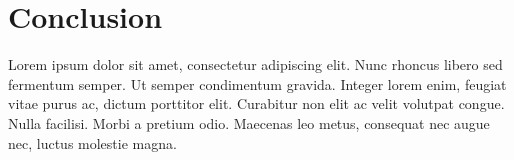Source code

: \section{Conclusion}
\label{sec:conclusion}

Lorem ipsum dolor sit amet, consectetur adipiscing elit. Nunc rhoncus libero sed fermentum semper. Ut semper condimentum gravida. Integer lorem enim, feugiat vitae purus ac, dictum porttitor elit. Curabitur non elit ac velit volutpat congue. Nulla facilisi. Morbi a pretium odio. Maecenas leo metus, consequat nec augue nec, luctus molestie magna.
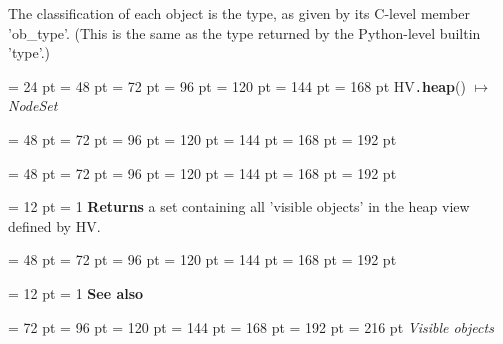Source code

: {{{{{{The classification of each object is the type, as given by its
C-level member 'ob{\_}type'. (This is the same as the type returned
by the Python-level builtin 'type'.)
\par}
\par}
\par}
\par}
\par}
{\par \noindent  \leftskip = 24 pt  \leftmargini = 48 pt  \leftmarginii = 72 pt  \leftmarginiii = 96 pt  \leftmarginiv = 120 pt  \leftmarginv = 144 pt  \leftmarginvi = 168 pt HV{\tt .\/}{\bf {\large {\bf heap\/}}\/}() \(\mapsto \)  {\em NodeSet\/}{\par \noindent
{\par \noindent  \leftskip = 48 pt  \leftmargini = 72 pt  \leftmarginii = 96 pt  \leftmarginiii = 120 pt  \leftmarginiv = 144 pt  \leftmarginv = 168 pt  \leftmarginvi = 192 pt {\par \noindent
\par}
\par}
{\par \noindent  \leftskip = 48 pt  \leftmargini = 72 pt  \leftmarginii = 96 pt  \leftmarginiii = 120 pt  \leftmarginiv = 144 pt  \leftmarginv = 168 pt  \leftmarginvi = 192 pt {\par \noindent
{\par \pagebreak[3.100000] \noindent \hangindent = 12 pt \hangafter = 1 
{\bf Returns \/} a set containing all 'visible objects' in the heap view
defined by HV.\par}
\par}
\par}
{\par \noindent  \leftskip = 48 pt  \leftmargini = 72 pt  \leftmarginii = 96 pt  \leftmarginiii = 120 pt  \leftmarginiv = 144 pt  \leftmarginv = 168 pt  \leftmarginvi = 192 pt {\par \noindent
{\par \pagebreak[3.100000] \noindent \hangindent = 12 pt \hangafter = 1 
{\bf See also\/}\par}
{\par \noindent  \leftskip = 72 pt  \leftmargini = 96 pt  \leftmarginii = 120 pt  \leftmarginiii = 144 pt  \leftmarginiv = 168 pt  \leftmarginv = 192 pt  \leftmarginvi = 216 pt   {\em  Visible objects
\/}\par}
\par}
\par}
\par}
\par}
}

···

◆ Work request: What you return must match the records exactly, apart from the images, which are omitted.

◆ Expected answer:
Source code

: \section{Conclusion}
\label{sec:conclusion}

Lorem ipsum dolor sit amet, consectetur adipiscing elit. Nunc rhoncus libero sed fermentum semper. Ut semper condimentum gravida. Integer lorem enim, feugiat vitae purus ac, dictum porttitor elit. Curabitur non elit ac velit volutpat congue. Nulla facilisi. Morbi a pretium odio. Maecenas leo metus, consequat nec augue nec, luctus molestie magna.
Source code

: {{{{{{The classification of each object is the type, as given by its
C-level member 'ob{\_}type'. (This is the same as the type returned
by the Python-level builtin 'type'.)
\par}
\par}
\par}
\par}
\par}
{\par \noindent  \leftskip = 24 pt  \leftmargini = 48 pt  \leftmarginii = 72 pt  \leftmarginiii = 96 pt  \leftmarginiv = 120 pt  \leftmarginv = 144 pt  \leftmarginvi = 168 pt HV{\tt .\/}{\bf {\large {\bf heap\/}}\/}() \(\mapsto \)  {\em NodeSet\/}{\par \noindent
{\par \noindent  \leftskip = 48 pt  \leftmargini = 72 pt  \leftmarginii = 96 pt  \leftmarginiii = 120 pt  \leftmarginiv = 144 pt  \leftmarginv = 168 pt  \leftmarginvi = 192 pt {\par \noindent
\par}
\par}
{\par \noindent  \leftskip = 48 pt  \leftmargini = 72 pt  \leftmarginii = 96 pt  \leftmarginiii = 120 pt  \leftmarginiv = 144 pt  \leftmarginv = 168 pt  \leftmarginvi = 192 pt {\par \noindent
{\par \pagebreak[3.100000] \noindent \hangindent = 12 pt \hangafter = 1 
{\bf Returns \/} a set containing all 'visible objects' in the heap view
defined by HV.\par}
\par}
\par}
{\par \noindent  \leftskip = 48 pt  \leftmargini = 72 pt  \leftmarginii = 96 pt  \leftmarginiii = 120 pt  \leftmarginiv = 144 pt  \leftmarginv = 168 pt  \leftmarginvi = 192 pt {\par \noindent
{\par \pagebreak[3.100000] \noindent \hangindent = 12 pt \hangafter = 1 
{\bf See also\/}\par}
{\par \noindent  \leftskip = 72 pt  \leftmargini = 96 pt  \leftmarginii = 120 pt  \leftmarginiii = 144 pt  \leftmarginiv = 168 pt  \leftmarginv = 192 pt  \leftmarginvi = 216 pt   {\em  Visible objects
\/}\par}
\par}
\par}
\par}
\par}
}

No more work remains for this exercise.